We arrive to a calm citizen who left her apartment to fetch the daily paper only to hear the door close behind her. She has no keys in her robe but, curiously, did take her cell phone with her this morning.
She told the dispatchers she was locked out and the dispatchers told her we only responded if there was food on the stove, candles burning or another hazard. Contemplating the cost of a locksmith she made the mistake of telling the fire department there was open flame in her multi-story type 5 heavy timber residence.
After trying the usual techniques such as finding another key, turning the knob and reaching the windows we decide force will be needed.
We grabbed the universal lock set (axe) and made towards the door.
“No, don’t do that! I wanted you to pick the lock or climb in a window or something!”
“You said your windows are locked. Do you think they’re unlocked now?” The other firefighter asked.
“No, I just can’t afford a broken door. Why can’t you just pick the lock?” She is insisting we do something we never do. Ever. I wonder where she got the idea we pick locks.
The officer looked at her and asked the question we all wanted to.

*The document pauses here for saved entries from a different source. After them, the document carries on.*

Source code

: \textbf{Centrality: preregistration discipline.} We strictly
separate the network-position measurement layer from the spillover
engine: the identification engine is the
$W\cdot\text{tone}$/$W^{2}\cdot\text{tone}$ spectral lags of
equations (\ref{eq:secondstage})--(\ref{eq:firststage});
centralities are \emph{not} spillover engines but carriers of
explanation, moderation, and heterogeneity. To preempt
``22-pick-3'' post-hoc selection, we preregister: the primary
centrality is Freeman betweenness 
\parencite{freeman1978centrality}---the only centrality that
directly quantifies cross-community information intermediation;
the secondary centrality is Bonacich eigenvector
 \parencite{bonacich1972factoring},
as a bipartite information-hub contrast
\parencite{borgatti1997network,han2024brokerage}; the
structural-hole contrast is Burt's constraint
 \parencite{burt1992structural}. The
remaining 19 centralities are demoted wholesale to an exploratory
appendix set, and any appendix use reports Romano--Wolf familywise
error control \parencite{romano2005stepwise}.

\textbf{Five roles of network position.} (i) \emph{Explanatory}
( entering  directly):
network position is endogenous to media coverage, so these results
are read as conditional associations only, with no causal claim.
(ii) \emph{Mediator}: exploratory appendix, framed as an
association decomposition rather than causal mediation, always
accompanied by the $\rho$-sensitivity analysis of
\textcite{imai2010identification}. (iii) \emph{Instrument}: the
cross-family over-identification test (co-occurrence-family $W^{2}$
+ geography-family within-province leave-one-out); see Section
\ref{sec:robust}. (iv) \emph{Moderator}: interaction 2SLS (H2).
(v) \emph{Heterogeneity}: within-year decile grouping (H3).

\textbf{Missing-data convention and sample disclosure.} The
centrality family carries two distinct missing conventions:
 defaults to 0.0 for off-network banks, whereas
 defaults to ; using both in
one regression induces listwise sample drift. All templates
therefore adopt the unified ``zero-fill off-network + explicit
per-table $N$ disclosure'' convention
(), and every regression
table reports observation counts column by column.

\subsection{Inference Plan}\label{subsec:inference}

“Is there really a burning candle in there? Honestly? Because if we do this and there isn’t you’re in big trouble.”
She shifted her weight from one side to the other looking up at the 4th floor window.
Deep breath in, “No.” Long sigh.
“Just, can you call someone for me? I don’t know what to do.”
Without missing a beat the firefighter reaches over to the mailboxes where a dozen or so phone books lay waiting for their new owners to claim them.
“I’d try Locksmiths.” And handed her the book.
We clearly explained that if there was a hazard, we need to get in and remove it and she took the book and dragged herself up the stairs and out of sight.
“No merit, Engine 99 in service with a phone book referral.” Was the report to the Comm Division.